EMBARGOED UNTIL: Tuesday, September 10, 12:00 PM MDT
(Session 23, Paper M-219)
Brigham & Women’s Hosp., Boston, MA, United States
Invasive aspergillosis is a common and often severe fungal infection that affects immunocompromised patients, particularly cancer and transplant patients. While early diagnosis and treatment reduce the severity of this infection, current diagnostic tests for invasive aspergillosis are limited, and diagnosis is often difficult until the infection is well-established. Many patients still require a biopsy procedure for diagnosis.
We developed a novel, noninvasive approach to the diagnosis of invasive aspergillosis using a Breathalyzer-like test for the detection of fungal gas metabolites in patient breath.
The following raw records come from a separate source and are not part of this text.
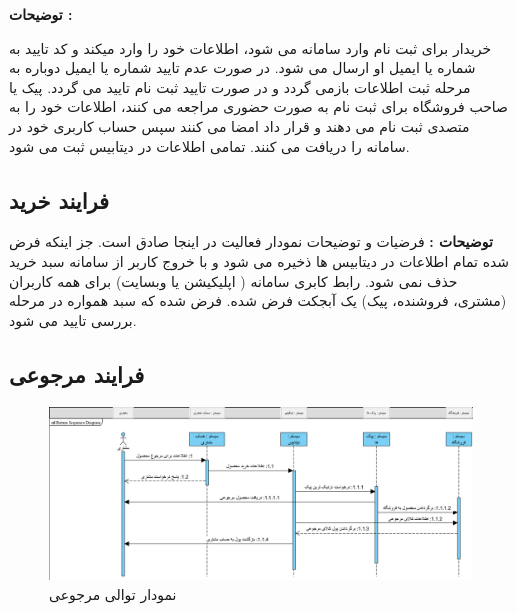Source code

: \documentclass[12pt,a4paper]{article}
\begin{document}
		\textbf{توضیحات :} 
		
		
	خریدار برای ثبت نام وارد سامانه می شود، اطلاعات خود را وارد میکند و کد تایید به شماره یا ایمیل او ارسال می شود. در صورت عدم تایید شماره یا ایمیل دوباره به مرحله ثبت اطلاعات بازمی گردد و در صورت تایید ثبت نام تایید می گردد.	پیک یا صاحب فروشگاه برای ثبت نام به صورت حضوری مراجعه می کنند، اطلاعات خود را به متصدی ثبت نام می دهند و قرار داد امضا می کنند سپس حساب کاربری خود در سامانه را دریافت می کنند. تمامی اطلاعات در دیتابیس ثبت می شود.	
		\pagebreak
	
	\subsection{فرایند خرید} \label{section.sequence.buy}
	\textbf{توضیحات :}
	فرضیات و توضیحات نمودار فعالیت در اینجا صادق است. جز اینکه فرض شده تمام اطلاعات در دیتابیس ها ذخیره می شود و با خروج کاربر از سامانه سبد خرید حذف نمی شود.
	رابط کابری سامانه (  اپلیکیشن یا وبسایت) برای همه کاربران (مشتری، فروشنده، پیک) یک آبجکت فرض شده.
	فرض شده که سبد همواره در مرحله بررسی تایید می شود.
	
	
	\subsection{فرایند مرجوعی} \label{section.sequence.return}
		\begin{figure}[h!]
			\begin{center}
				\includegraphics[width=14cm]{images/Return Sequence Diagram.png}
			\end{center}
			\caption{نمودار توالی مرجوعی}
		\end{figure}
		
		\pagebreak
	

\pagebreak
\end{document}
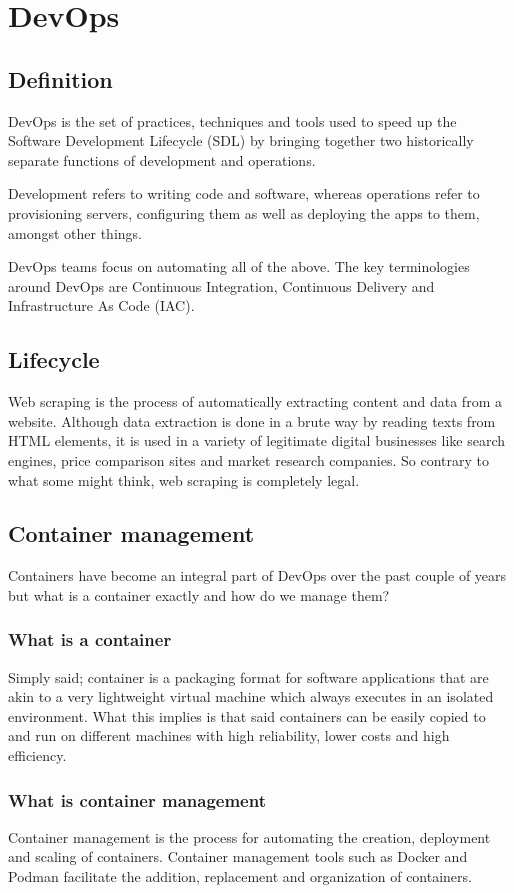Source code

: \section{DevOps}
\subsection{Definition}
DevOps is the set of practices, techniques and tools used to speed up the Software Development Lifecycle (SDL) by bringing together two historically separate functions of development and operations. 

\medskip
Development refers to writing code and software, whereas operations refer to provisioning servers, configuring them as well as deploying the apps to them, amongst other things.

\medskip
DevOps teams focus on automating all of the above. The key terminologies around DevOps are Continuous Integration, Continuous Delivery and Infrastructure As Code (IAC).
\subsection{Lifecycle}
Web scraping is the process of automatically extracting content and data from a website. Although data extraction is done in a brute way by reading texts from HTML elements, it is used in a variety of legitimate digital businesses like search engines, price comparison sites and market research companies. So contrary to what some might think, web scraping is completely legal.
\subsection{Container management}
Containers have become an integral part of DevOps over the past couple of years but what is a container exactly and how do we manage them? 
\subsubsection*{What is a container}
Simply said; container is a packaging format for software applications that are akin to a very lightweight virtual machine which always executes in an isolated environment. What this implies is that said containers can be easily copied to and run on different machines with high reliability, lower costs and high efficiency.
\subsubsection*{What is container management}
Container management is the process for automating the creation, deployment and scaling of containers. Container management tools such as Docker and Podman facilitate the addition, replacement and organization of containers.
By looking for gas molecules of fungal origin in the breath of immunocompromised patients with suspected invasive aspergillosis, we were able to distinguish patients with invasive aspergillosis accurately from patients with other causes of pneumonia. This breath test has the potential to improve the care of immunocompromised patients by allowing the rapid, noninvasive, and accurate diagnosis of invasive aspergillosis and prompt administration of antifungal medications to patients who have this infection.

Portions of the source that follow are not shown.